>>>
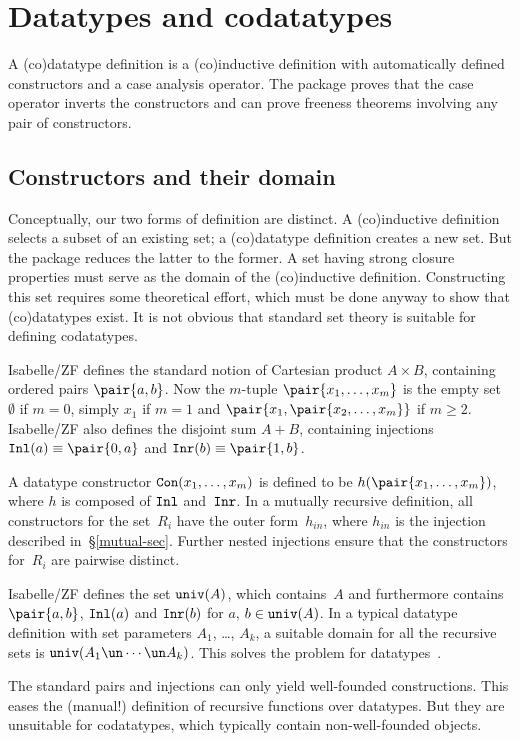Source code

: \section{Datatypes and codatatypes}\label{data-sec}
A (co)datatype definition is a (co)inductive definition with automatically
defined constructors and a case analysis operator.  The package proves that
the case operator inverts the constructors and can prove freeness theorems
involving any pair of constructors.


\subsection{Constructors and their domain}\label{univ-sec}
Conceptually, our two forms of definition are distinct.  A (co)inductive
definition selects a subset of an existing set; a (co)datatype definition
creates a new set.  But the package reduces the latter to the former.  A
set having strong closure properties must serve as the domain of the
(co)inductive definition.  Constructing this set requires some theoretical
effort, which must be done anyway to show that (co)datatypes exist.  It is
not obvious that standard set theory is suitable for defining codatatypes.

Isabelle/ZF defines the standard notion of Cartesian product $A\times B$,
containing ordered pairs $\pair{a,b}$.  Now the $m$-tuple
$\pair{x_1,\ldots,x_m}$ is the empty set~$\emptyset$ if $m=0$, simply
$x_1$ if $m=1$ and $\pair{x_1,\pair{x_2,\ldots,x_m}}$ if $m\geq2$.
Isabelle/ZF also defines the disjoint sum $A+B$, containing injections
$\Inl(a)\equiv\pair{0,a}$ and $\Inr(b)\equiv\pair{1,b}$.

A datatype constructor $\hbox{\tt Con}(x_1,\ldots,x_m)$ is defined to be
$h(\pair{x_1,\ldots,x_m})$, where $h$ is composed of $\hbox{\tt Inl}$ and~$\hbox{\tt Inr}$.
In a mutually recursive definition, all constructors for the set~$R_i$ have
the outer form~$h_{in}$, where $h_{in}$ is the injection described
in~\S\ref{mutual-sec}.  Further nested injections ensure that the
constructors for~$R_i$ are pairwise distinct.  

Isabelle/ZF defines the set $\hbox{\tt univ}(A)$, which contains~$A$ and
furthermore contains $\pair{a,b}$, $\hbox{\tt Inl}(a)$ and $\hbox{\tt Inr}(b)$ for $a$,
$b\in\hbox{\tt univ}(A)$.  In a typical datatype definition with set parameters
$A_1$, \ldots, $A_k$, a suitable domain for all the recursive sets is
$\univ(A_1\un\cdots\un A_k)$.  This solves the problem for
datatypes~\cite[\S4.2]{paulson-set-II}.

The standard pairs and injections can only yield well-founded
constructions.  This eases the (manual!) definition of recursive functions
over datatypes.  But they are unsuitable for codatatypes, which typically
contain non-well-founded objects.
<<<
The problem | For the material above, give every line again exactly and leave out the pictures.

Response |
Source code

: \section{Datatypes and codatatypes}\label{data-sec}
A (co)datatype definition is a (co)inductive definition with automatically
defined constructors and a case analysis operator.  The package proves that
the case operator inverts the constructors and can prove freeness theorems
involving any pair of constructors.


\subsection{Constructors and their domain}\label{univ-sec}
Conceptually, our two forms of definition are distinct.  A (co)inductive
definition selects a subset of an existing set; a (co)datatype definition
creates a new set.  But the package reduces the latter to the former.  A
set having strong closure properties must serve as the domain of the
(co)inductive definition.  Constructing this set requires some theoretical
effort, which must be done anyway to show that (co)datatypes exist.  It is
not obvious that standard set theory is suitable for defining codatatypes.

Isabelle/ZF defines the standard notion of Cartesian product $A\times B$,
containing ordered pairs $\pair{a,b}$.  Now the $m$-tuple
$\pair{x_1,\ldots,x_m}$ is the empty set~$\emptyset$ if $m=0$, simply
$x_1$ if $m=1$ and $\pair{x_1,\pair{x_2,\ldots,x_m}}$ if $m\geq2$.
Isabelle/ZF also defines the disjoint sum $A+B$, containing injections
$\Inl(a)\equiv\pair{0,a}$ and $\Inr(b)\equiv\pair{1,b}$.

A datatype constructor $\hbox{\tt Con}(x_1,\ldots,x_m)$ is defined to be
$h(\pair{x_1,\ldots,x_m})$, where $h$ is composed of $\hbox{\tt Inl}$ and~$\hbox{\tt Inr}$.
In a mutually recursive definition, all constructors for the set~$R_i$ have
the outer form~$h_{in}$, where $h_{in}$ is the injection described
in~\S\ref{mutual-sec}.  Further nested injections ensure that the
constructors for~$R_i$ are pairwise distinct.  

Isabelle/ZF defines the set $\hbox{\tt univ}(A)$, which contains~$A$ and
furthermore contains $\pair{a,b}$, $\hbox{\tt Inl}(a)$ and $\hbox{\tt Inr}(b)$ for $a$,
$b\in\hbox{\tt univ}(A)$.  In a typical datatype definition with set parameters
$A_1$, \ldots, $A_k$, a suitable domain for all the recursive sets is
$\univ(A_1\un\cdots\un A_k)$.  This solves the problem for
datatypes~\cite[\S4.2]{paulson-set-II}.

The standard pairs and injections can only yield well-founded
constructions.  This eases the (manual!) definition of recursive functions
over datatypes.  But they are unsuitable for codatatypes, which typically
contain non-well-founded objects.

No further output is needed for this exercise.